Stored data:
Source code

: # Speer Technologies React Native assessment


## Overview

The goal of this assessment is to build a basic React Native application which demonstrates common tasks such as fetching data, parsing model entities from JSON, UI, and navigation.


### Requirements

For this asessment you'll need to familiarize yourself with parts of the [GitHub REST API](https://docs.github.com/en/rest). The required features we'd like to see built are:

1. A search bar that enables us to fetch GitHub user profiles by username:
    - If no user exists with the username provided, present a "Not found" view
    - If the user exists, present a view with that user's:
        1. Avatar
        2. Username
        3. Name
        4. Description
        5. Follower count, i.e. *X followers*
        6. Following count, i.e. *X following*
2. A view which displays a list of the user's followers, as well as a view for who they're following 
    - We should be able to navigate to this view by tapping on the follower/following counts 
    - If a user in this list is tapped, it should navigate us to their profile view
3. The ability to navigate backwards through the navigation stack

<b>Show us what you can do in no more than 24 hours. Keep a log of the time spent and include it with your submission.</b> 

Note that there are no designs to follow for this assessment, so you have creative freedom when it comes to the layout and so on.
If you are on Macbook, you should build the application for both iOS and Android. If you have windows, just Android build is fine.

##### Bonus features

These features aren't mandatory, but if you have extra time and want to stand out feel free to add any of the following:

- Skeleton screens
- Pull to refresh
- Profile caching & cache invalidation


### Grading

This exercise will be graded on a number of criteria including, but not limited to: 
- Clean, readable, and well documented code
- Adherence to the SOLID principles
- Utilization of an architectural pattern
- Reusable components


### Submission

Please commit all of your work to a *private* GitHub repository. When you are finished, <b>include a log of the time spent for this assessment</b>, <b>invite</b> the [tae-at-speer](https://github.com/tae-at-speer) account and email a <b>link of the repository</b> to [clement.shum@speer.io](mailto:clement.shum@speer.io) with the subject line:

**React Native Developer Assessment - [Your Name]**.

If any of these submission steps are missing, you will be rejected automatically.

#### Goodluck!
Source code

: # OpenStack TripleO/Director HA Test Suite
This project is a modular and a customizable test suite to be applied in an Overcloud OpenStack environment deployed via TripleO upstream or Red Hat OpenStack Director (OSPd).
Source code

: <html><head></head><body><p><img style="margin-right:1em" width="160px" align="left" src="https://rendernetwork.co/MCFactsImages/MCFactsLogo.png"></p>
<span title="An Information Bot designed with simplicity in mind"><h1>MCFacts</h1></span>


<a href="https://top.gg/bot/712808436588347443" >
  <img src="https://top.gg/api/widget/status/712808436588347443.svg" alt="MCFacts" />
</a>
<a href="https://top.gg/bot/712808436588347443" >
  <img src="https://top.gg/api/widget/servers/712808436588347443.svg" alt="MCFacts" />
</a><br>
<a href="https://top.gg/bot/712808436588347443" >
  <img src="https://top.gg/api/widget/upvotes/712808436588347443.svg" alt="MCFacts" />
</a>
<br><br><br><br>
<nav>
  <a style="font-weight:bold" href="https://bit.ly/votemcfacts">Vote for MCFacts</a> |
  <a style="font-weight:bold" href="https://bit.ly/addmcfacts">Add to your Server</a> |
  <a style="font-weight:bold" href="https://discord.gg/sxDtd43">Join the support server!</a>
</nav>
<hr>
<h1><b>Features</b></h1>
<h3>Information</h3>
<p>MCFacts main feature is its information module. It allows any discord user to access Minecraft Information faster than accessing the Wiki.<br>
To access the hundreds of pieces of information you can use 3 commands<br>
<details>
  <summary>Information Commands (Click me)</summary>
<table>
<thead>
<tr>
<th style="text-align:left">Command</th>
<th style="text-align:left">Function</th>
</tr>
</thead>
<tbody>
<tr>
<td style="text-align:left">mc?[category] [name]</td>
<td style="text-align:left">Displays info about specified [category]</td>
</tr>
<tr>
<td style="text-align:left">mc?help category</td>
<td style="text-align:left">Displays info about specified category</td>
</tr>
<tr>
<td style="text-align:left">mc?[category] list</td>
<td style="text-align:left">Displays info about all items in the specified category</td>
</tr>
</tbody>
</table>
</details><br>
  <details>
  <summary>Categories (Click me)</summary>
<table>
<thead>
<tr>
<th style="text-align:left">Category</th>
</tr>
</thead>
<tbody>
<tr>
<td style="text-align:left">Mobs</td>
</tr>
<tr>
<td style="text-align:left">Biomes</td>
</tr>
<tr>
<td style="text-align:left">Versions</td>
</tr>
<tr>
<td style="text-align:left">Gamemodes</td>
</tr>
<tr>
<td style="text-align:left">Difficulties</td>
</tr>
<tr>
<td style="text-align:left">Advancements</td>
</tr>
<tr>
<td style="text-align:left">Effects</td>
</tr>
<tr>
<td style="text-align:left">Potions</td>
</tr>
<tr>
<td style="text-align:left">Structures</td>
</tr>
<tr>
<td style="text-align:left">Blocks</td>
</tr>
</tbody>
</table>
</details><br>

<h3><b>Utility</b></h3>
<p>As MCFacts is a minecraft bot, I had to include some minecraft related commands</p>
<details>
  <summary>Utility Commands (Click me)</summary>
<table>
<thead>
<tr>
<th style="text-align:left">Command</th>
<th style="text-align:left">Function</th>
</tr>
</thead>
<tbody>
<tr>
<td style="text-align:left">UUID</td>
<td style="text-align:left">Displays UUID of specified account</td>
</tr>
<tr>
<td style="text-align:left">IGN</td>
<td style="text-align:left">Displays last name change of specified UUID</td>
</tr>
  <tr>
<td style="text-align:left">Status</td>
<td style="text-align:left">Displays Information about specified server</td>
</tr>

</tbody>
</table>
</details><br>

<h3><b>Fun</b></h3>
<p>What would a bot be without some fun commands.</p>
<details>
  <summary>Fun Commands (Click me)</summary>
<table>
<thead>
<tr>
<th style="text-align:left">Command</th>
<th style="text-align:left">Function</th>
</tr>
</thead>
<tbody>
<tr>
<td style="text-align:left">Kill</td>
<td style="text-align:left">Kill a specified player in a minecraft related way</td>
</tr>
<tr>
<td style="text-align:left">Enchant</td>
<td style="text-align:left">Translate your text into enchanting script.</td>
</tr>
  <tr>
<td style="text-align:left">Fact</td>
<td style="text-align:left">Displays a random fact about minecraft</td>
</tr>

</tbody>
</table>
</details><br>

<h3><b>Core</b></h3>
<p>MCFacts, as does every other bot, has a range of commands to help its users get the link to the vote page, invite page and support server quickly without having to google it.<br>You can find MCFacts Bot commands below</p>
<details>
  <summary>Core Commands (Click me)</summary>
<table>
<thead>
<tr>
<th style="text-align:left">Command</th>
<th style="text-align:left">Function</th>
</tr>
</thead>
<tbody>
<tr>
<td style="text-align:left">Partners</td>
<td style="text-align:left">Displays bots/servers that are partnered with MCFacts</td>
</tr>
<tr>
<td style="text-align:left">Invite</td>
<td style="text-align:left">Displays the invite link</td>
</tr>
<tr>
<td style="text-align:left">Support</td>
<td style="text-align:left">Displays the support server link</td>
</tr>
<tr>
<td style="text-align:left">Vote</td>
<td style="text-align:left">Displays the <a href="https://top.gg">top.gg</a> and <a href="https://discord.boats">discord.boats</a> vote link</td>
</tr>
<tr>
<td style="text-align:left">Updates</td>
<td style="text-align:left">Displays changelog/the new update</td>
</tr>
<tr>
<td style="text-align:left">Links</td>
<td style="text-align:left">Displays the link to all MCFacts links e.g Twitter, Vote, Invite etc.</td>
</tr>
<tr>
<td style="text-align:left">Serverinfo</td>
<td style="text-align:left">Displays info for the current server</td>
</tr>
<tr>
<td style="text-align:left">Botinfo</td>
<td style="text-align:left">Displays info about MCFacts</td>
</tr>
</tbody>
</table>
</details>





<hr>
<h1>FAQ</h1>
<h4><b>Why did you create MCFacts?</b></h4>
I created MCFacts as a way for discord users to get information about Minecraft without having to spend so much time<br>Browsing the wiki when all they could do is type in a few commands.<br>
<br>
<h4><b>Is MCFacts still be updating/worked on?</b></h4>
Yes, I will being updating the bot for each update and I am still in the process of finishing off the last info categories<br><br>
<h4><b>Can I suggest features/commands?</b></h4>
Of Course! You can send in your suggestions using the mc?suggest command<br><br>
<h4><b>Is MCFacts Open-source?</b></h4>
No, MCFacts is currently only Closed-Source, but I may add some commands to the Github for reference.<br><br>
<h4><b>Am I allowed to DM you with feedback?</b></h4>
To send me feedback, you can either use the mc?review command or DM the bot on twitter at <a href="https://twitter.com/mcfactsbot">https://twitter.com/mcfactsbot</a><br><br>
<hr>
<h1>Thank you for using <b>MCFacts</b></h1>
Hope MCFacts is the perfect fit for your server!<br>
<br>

What is expected: Please write out, exactly as they appear above, only the lines in the stretch from the line with "4. Description" through the line with "Note that there".

The answer:
        4. Description
        5. Follower count, i.e. *X followers*
        6. Following count, i.e. *X following*
2. A view which displays a list of the user's followers, as well as a view for who they're following 
    - We should be able to navigate to this view by tapping on the follower/following counts 
    - If a user in this list is tapped, it should navigate us to their profile view
3. The ability to navigate backwards through the navigation stack

<b>Show us what you can do in no more than 24 hours. Keep a log of the time spent and include it with your submission.</b> 

Note that there are no designs to follow for this assessment, so you have creative freedom when it comes to the layout and so on.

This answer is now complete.